WHAT YOU WILL DO: Return every line of the data below that includes the string "options".
═══
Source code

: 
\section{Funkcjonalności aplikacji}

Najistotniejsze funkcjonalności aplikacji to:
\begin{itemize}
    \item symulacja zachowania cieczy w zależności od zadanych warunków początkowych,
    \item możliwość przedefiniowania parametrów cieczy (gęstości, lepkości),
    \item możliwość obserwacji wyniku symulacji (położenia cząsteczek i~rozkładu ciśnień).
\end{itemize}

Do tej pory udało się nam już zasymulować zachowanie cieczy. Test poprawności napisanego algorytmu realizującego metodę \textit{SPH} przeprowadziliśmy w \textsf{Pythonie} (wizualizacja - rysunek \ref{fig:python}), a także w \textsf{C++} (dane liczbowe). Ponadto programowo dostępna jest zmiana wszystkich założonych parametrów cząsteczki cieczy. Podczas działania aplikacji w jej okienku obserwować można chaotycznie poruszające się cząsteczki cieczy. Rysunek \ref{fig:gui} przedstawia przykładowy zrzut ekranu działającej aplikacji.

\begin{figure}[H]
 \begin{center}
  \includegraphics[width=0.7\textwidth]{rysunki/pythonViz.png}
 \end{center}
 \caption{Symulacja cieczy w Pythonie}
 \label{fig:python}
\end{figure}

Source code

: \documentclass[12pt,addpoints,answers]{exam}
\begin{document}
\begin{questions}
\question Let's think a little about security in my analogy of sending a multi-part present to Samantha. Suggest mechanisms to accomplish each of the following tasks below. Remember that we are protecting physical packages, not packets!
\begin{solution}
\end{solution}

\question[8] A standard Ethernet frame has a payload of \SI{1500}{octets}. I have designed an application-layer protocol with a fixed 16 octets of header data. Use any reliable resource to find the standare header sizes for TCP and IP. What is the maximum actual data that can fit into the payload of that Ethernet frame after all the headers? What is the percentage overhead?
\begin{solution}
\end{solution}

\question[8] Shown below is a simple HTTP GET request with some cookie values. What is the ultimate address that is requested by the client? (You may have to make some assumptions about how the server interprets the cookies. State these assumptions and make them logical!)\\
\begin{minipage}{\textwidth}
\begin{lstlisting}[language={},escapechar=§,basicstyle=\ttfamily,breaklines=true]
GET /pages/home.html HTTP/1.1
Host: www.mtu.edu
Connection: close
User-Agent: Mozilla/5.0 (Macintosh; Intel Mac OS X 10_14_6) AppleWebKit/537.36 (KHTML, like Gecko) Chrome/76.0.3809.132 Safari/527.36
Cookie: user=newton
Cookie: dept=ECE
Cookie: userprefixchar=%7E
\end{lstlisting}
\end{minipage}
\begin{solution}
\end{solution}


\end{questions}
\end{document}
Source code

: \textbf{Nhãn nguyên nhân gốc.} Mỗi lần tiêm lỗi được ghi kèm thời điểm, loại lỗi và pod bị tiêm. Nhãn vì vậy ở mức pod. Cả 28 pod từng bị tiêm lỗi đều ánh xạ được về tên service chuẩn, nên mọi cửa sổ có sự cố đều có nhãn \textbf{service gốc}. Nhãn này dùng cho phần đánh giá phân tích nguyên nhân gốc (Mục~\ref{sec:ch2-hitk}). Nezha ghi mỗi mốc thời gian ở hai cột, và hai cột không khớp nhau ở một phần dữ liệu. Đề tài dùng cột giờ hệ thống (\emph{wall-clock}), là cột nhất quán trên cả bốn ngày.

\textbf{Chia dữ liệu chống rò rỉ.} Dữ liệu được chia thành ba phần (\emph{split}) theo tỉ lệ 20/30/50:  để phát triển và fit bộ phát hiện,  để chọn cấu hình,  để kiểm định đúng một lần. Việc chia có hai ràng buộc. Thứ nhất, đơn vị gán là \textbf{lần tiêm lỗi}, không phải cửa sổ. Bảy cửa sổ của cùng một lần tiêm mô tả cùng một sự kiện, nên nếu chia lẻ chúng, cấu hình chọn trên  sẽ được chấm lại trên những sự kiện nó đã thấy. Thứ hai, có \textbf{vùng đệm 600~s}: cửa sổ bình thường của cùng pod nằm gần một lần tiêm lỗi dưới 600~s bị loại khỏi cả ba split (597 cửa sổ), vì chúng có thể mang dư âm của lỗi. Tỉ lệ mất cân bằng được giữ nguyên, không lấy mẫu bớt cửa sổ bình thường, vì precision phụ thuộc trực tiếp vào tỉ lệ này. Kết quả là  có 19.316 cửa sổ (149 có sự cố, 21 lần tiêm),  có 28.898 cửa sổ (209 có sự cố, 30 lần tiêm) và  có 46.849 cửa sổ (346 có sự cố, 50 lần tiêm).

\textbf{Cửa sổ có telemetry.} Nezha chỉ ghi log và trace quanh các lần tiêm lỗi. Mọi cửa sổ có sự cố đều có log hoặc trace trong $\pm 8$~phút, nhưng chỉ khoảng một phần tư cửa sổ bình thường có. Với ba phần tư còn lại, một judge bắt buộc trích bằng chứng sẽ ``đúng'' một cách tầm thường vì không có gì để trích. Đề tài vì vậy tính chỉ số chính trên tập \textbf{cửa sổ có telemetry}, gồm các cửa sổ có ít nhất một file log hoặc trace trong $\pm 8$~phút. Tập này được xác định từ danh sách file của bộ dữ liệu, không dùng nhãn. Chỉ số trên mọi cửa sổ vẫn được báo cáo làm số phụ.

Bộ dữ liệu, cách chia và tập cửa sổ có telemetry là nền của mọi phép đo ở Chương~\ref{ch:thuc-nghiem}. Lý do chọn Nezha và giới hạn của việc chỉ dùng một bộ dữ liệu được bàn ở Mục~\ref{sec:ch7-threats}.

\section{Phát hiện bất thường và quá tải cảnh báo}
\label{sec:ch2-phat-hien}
═══
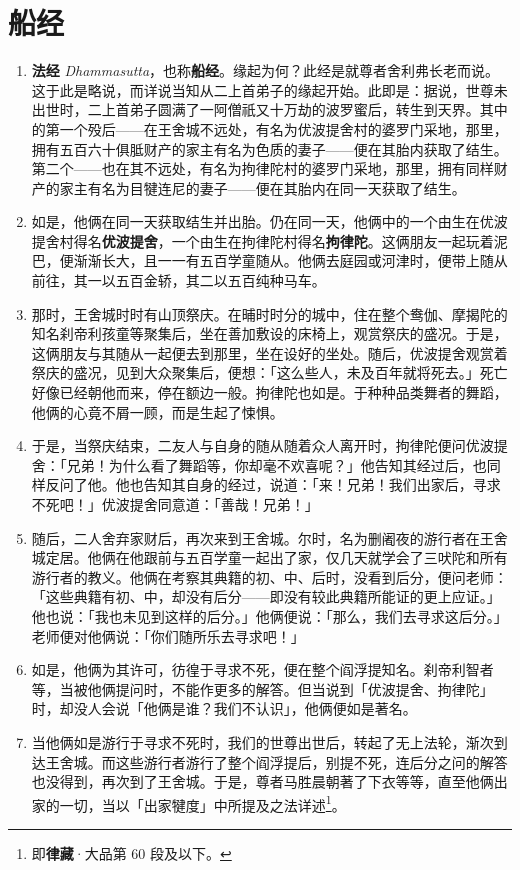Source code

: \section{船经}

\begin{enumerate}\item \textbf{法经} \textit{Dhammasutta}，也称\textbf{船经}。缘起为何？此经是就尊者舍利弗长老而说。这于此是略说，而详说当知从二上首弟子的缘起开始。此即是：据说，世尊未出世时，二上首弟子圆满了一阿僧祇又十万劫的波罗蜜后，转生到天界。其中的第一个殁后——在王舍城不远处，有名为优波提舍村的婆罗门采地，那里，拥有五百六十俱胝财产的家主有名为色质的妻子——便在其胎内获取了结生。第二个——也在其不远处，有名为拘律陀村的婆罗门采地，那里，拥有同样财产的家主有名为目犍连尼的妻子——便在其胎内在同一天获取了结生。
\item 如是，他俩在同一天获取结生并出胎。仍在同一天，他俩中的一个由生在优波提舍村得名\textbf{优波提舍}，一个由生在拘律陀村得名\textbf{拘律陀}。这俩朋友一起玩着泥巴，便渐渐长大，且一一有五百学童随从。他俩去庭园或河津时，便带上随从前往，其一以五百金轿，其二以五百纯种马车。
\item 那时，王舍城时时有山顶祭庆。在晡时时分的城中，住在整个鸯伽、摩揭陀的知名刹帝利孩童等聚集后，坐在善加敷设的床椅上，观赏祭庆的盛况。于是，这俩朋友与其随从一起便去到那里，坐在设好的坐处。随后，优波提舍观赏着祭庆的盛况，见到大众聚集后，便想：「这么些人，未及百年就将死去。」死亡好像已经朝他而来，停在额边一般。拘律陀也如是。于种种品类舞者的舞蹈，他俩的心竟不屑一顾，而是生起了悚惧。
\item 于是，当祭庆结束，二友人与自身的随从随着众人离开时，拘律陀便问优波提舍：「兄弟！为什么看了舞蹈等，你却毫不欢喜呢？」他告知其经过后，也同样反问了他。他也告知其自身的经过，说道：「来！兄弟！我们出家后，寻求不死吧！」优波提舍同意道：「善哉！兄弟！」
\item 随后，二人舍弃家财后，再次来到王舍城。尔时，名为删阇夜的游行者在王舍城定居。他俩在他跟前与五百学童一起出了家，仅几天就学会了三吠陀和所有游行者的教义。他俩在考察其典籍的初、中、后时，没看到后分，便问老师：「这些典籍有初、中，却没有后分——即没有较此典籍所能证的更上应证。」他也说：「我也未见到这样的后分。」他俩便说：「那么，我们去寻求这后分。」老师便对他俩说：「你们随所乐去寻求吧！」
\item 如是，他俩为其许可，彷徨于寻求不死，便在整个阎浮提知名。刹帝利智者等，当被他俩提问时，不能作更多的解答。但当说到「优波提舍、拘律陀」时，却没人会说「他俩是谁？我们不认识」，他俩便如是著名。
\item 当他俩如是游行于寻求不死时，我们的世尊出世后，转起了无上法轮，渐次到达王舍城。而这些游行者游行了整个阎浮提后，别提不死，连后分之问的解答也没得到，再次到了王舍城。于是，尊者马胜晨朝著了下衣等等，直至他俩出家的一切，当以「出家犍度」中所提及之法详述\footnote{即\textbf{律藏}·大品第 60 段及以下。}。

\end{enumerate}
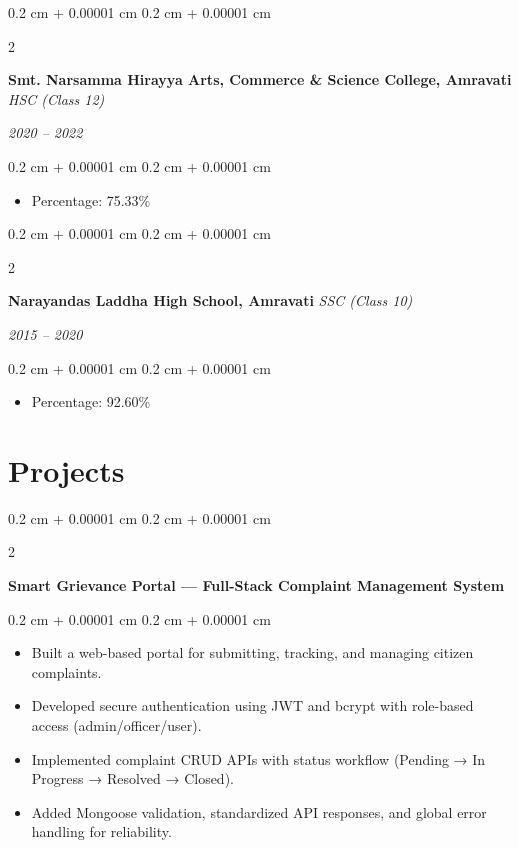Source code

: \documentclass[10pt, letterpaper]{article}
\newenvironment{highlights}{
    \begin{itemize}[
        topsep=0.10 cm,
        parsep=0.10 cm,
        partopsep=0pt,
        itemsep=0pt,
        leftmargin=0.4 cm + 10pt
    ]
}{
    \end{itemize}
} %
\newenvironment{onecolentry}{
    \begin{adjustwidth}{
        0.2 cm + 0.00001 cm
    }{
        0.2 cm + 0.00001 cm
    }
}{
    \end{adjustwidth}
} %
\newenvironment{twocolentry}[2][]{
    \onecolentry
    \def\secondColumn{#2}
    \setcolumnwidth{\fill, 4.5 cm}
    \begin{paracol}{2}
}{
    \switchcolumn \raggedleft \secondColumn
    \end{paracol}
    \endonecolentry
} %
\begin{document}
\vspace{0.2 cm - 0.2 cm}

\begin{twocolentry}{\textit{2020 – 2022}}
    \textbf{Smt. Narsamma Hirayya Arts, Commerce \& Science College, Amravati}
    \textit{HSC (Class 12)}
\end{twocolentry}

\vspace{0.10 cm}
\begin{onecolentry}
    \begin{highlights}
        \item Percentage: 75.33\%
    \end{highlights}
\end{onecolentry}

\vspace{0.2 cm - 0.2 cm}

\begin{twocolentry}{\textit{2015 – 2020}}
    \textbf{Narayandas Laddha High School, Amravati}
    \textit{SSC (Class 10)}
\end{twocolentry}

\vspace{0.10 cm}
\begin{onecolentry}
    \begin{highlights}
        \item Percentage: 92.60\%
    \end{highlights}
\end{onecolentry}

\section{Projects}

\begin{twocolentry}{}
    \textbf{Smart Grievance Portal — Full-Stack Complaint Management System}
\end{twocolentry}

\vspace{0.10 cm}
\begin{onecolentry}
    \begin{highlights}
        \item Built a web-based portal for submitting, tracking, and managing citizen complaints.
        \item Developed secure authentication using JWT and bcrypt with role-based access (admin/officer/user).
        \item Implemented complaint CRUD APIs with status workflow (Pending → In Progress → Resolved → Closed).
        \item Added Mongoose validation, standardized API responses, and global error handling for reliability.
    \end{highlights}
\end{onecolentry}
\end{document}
═══
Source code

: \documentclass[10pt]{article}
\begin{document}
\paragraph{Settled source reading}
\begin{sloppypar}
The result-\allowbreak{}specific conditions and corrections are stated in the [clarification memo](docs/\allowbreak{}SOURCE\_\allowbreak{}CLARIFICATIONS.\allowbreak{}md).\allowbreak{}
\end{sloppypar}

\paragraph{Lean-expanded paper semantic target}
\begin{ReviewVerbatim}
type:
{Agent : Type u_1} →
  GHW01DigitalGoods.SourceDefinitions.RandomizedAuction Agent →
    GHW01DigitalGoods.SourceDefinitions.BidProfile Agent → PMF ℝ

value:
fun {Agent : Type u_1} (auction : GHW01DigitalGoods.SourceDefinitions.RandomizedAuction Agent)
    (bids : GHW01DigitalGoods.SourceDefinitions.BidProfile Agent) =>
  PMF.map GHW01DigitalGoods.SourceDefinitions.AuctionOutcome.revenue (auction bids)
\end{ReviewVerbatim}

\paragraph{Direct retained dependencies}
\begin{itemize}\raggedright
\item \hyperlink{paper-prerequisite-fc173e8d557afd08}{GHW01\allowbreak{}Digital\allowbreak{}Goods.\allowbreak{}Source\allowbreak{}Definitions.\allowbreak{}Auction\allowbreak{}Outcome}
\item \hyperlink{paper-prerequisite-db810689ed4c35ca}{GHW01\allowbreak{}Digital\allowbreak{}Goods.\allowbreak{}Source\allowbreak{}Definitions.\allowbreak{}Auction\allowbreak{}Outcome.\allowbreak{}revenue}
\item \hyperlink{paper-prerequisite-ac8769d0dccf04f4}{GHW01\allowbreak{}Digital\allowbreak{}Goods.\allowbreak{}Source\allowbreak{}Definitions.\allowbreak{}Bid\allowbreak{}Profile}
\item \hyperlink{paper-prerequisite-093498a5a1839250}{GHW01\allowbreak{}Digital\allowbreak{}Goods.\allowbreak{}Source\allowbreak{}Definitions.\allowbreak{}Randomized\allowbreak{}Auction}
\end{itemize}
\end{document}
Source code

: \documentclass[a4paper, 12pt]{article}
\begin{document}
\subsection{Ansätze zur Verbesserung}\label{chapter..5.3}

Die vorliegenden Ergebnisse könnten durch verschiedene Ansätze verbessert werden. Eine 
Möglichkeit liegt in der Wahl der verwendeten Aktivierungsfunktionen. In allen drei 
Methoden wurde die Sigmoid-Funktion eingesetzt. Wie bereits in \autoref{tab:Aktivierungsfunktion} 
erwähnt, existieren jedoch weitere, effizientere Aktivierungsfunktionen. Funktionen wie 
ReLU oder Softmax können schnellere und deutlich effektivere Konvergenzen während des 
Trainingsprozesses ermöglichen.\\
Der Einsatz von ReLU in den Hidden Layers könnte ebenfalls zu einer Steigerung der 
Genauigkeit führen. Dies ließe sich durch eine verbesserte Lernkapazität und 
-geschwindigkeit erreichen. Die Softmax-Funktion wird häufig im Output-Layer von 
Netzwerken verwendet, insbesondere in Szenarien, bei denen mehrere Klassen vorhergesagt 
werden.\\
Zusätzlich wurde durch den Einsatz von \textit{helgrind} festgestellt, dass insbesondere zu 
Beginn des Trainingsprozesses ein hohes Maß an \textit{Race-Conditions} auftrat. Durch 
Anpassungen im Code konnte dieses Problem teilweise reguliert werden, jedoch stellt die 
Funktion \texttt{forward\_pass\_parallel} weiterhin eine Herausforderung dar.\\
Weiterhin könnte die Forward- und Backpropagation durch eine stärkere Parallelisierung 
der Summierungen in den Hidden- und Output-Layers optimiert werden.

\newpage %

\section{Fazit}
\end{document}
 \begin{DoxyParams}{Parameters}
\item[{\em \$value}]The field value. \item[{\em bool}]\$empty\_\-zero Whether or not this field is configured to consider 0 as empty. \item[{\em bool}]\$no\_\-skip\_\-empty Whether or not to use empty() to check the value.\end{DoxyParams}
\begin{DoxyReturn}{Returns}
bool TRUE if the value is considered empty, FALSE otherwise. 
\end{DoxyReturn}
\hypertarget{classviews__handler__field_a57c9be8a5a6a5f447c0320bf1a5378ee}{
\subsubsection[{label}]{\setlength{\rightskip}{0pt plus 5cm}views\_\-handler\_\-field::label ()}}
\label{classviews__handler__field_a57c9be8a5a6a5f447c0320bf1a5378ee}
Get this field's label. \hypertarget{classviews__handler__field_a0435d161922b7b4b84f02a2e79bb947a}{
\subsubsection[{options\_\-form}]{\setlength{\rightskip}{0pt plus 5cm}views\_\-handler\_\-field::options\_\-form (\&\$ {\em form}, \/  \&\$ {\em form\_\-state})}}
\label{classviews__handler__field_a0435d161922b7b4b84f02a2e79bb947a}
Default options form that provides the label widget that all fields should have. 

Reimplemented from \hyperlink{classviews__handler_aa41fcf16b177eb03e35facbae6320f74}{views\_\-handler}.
═══
RESPONSE FOR THIS EXERCISE:
\subsubsection[{options\_\-form}]{\setlength{\rightskip}{0pt plus 5cm}views\_\-handler\_\-field::options\_\-form (\&\$ {\em form}, \/  \&\$ {\em form\_\-state})}}
Default options form that provides the label widget that all fields should have. 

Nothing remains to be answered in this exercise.